#### Task requirements:
Beginning with the line that contains "Please raise an", transcribe every line through the end of the entries exactly as written, and reproduce nothing else.

==== Records for this exercise ====

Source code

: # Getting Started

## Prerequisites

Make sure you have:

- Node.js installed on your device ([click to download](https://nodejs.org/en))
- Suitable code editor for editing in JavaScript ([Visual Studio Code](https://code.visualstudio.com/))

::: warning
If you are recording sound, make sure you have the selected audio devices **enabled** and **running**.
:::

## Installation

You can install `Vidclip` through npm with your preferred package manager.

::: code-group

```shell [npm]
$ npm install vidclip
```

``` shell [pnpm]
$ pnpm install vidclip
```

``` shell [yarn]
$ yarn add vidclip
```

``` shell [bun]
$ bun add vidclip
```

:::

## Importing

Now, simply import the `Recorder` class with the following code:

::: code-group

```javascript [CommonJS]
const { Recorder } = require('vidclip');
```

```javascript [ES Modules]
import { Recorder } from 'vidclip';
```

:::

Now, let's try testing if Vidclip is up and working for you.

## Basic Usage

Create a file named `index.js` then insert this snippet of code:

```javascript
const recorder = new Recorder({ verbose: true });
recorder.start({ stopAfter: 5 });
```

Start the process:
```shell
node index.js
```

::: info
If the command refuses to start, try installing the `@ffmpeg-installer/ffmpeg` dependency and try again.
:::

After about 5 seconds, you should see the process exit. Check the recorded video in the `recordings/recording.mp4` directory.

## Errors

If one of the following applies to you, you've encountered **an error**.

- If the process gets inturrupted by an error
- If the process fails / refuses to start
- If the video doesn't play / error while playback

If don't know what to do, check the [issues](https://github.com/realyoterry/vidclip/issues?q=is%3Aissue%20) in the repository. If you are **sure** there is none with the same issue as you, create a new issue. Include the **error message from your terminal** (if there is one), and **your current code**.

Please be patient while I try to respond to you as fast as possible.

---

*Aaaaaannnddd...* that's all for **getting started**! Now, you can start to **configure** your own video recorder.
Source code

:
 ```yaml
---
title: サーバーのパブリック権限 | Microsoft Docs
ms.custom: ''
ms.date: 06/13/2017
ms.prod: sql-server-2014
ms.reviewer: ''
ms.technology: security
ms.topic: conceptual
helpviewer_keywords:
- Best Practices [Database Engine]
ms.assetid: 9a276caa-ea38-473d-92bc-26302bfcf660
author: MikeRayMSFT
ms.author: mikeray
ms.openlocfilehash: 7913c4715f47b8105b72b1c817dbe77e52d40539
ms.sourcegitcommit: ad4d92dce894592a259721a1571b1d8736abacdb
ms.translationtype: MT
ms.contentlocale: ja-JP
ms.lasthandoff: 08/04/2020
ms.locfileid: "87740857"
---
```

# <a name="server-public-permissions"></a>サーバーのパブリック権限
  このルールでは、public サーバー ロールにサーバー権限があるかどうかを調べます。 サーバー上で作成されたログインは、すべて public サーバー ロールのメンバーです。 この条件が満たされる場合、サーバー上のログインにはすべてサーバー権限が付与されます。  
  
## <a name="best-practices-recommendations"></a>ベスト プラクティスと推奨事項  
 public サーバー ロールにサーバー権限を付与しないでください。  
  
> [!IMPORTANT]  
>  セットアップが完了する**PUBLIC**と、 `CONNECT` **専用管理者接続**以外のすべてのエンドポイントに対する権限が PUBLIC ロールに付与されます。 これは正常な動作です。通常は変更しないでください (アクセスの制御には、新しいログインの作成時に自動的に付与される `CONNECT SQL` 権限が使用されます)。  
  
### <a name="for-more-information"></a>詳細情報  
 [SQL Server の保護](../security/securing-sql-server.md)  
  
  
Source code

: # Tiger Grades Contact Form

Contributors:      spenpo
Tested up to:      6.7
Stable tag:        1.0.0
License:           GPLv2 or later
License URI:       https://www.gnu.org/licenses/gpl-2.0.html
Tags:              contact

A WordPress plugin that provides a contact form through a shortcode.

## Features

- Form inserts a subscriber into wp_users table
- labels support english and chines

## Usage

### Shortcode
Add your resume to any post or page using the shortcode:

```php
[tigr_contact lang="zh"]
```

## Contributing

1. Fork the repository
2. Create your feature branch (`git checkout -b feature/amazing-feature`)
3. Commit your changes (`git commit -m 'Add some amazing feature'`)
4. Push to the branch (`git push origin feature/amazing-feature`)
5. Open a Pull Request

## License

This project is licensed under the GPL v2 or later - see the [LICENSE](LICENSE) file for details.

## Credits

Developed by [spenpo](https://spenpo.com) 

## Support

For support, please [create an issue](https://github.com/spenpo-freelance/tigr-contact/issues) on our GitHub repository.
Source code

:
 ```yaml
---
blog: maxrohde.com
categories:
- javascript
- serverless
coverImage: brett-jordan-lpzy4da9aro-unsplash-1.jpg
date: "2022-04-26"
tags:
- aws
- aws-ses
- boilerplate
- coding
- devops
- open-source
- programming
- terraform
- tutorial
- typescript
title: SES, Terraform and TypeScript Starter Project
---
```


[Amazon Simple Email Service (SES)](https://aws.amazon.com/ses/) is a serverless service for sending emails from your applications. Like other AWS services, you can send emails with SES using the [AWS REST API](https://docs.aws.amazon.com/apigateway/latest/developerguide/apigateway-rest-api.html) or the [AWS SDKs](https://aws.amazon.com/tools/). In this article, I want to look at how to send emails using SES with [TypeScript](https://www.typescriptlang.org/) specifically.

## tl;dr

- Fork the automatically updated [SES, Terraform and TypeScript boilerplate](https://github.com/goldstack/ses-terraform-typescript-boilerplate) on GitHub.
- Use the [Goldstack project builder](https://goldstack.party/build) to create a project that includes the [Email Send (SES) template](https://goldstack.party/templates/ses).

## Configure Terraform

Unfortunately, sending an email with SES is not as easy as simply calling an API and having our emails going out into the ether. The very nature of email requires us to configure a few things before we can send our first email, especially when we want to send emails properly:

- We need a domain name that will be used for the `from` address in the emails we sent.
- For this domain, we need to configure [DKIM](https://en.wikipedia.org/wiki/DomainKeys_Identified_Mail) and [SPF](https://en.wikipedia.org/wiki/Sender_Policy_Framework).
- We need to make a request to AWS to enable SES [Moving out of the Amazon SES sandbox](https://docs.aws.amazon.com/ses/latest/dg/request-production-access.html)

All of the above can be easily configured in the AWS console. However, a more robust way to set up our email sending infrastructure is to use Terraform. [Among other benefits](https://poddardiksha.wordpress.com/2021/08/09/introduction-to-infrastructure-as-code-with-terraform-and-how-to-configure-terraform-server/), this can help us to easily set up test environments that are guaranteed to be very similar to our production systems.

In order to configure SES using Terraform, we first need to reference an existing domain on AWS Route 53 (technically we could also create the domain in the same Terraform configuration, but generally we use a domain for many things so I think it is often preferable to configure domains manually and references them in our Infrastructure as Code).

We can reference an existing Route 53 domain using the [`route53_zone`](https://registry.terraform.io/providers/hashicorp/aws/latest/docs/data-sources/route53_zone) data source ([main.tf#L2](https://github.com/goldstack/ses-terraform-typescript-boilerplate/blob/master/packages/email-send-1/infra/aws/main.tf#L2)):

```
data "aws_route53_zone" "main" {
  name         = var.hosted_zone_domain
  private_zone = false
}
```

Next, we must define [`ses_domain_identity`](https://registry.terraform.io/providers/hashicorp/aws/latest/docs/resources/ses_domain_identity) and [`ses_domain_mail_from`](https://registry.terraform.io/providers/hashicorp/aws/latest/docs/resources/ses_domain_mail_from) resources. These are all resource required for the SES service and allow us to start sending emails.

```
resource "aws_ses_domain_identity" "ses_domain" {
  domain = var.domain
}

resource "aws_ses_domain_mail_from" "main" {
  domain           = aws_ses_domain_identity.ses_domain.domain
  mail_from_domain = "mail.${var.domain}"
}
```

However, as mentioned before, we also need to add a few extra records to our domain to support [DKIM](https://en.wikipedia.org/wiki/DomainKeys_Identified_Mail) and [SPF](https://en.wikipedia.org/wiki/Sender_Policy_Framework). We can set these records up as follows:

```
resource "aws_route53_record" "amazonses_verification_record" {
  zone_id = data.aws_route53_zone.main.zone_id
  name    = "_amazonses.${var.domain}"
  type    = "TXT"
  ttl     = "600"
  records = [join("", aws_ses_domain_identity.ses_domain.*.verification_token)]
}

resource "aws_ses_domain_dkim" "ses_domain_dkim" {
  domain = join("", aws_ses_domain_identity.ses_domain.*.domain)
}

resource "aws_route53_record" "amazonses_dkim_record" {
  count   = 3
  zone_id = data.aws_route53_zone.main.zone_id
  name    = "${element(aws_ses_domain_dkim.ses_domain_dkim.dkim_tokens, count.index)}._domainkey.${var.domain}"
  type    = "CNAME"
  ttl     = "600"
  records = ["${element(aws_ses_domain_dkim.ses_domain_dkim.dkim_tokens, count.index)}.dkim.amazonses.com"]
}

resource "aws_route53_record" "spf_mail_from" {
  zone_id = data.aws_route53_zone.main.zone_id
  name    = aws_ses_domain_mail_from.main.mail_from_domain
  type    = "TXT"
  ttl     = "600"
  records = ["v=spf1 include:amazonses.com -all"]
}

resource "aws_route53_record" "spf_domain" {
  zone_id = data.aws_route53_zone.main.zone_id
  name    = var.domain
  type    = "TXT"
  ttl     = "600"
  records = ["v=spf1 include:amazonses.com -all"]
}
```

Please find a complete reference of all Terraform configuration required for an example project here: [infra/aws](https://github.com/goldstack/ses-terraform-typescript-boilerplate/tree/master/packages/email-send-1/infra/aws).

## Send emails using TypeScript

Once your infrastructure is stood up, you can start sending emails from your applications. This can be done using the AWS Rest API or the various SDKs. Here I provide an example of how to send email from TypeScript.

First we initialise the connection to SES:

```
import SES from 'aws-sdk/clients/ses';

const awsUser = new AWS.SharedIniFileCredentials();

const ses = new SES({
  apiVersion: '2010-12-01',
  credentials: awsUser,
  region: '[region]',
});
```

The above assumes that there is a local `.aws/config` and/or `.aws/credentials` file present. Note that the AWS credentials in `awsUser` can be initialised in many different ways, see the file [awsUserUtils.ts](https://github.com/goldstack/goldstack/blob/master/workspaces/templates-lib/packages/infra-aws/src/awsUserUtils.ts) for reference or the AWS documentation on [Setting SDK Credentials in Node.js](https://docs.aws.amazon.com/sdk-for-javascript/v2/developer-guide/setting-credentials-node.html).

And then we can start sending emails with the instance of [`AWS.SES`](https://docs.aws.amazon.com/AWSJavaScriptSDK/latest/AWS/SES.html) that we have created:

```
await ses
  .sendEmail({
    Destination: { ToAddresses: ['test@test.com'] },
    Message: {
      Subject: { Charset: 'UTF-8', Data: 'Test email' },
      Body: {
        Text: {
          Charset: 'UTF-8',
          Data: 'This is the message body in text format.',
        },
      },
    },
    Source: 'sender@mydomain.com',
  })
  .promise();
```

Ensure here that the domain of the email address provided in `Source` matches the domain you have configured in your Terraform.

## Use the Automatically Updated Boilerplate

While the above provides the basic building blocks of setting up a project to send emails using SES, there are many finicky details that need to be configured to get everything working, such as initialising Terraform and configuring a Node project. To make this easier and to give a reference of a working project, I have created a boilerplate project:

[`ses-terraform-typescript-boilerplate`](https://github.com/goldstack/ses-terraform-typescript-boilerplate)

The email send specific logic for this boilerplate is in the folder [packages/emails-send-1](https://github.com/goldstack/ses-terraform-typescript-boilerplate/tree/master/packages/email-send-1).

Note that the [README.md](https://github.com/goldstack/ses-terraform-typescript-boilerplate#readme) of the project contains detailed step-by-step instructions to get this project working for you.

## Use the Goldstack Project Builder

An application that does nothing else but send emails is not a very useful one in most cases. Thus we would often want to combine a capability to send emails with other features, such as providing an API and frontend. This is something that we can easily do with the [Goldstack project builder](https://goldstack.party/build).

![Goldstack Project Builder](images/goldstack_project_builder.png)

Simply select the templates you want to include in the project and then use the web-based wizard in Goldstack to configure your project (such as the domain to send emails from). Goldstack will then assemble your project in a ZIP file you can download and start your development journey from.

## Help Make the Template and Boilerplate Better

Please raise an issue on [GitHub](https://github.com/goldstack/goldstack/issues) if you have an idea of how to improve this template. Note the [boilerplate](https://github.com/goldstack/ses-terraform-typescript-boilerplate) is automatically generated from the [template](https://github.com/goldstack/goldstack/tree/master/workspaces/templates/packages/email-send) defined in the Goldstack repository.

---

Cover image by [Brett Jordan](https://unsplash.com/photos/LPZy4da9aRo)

====

#### Reply:
Please raise an issue on [GitHub](https://github.com/goldstack/goldstack/issues) if you have an idea of how to improve this template. Note the [boilerplate](https://github.com/goldstack/ses-terraform-typescript-boilerplate) is automatically generated from the [template](https://github.com/goldstack/goldstack/tree/master/workspaces/templates/packages/email-send) defined in the Goldstack repository.

---

Cover image by [Brett Jordan](https://unsplash.com/photos/LPZy4da9aRo)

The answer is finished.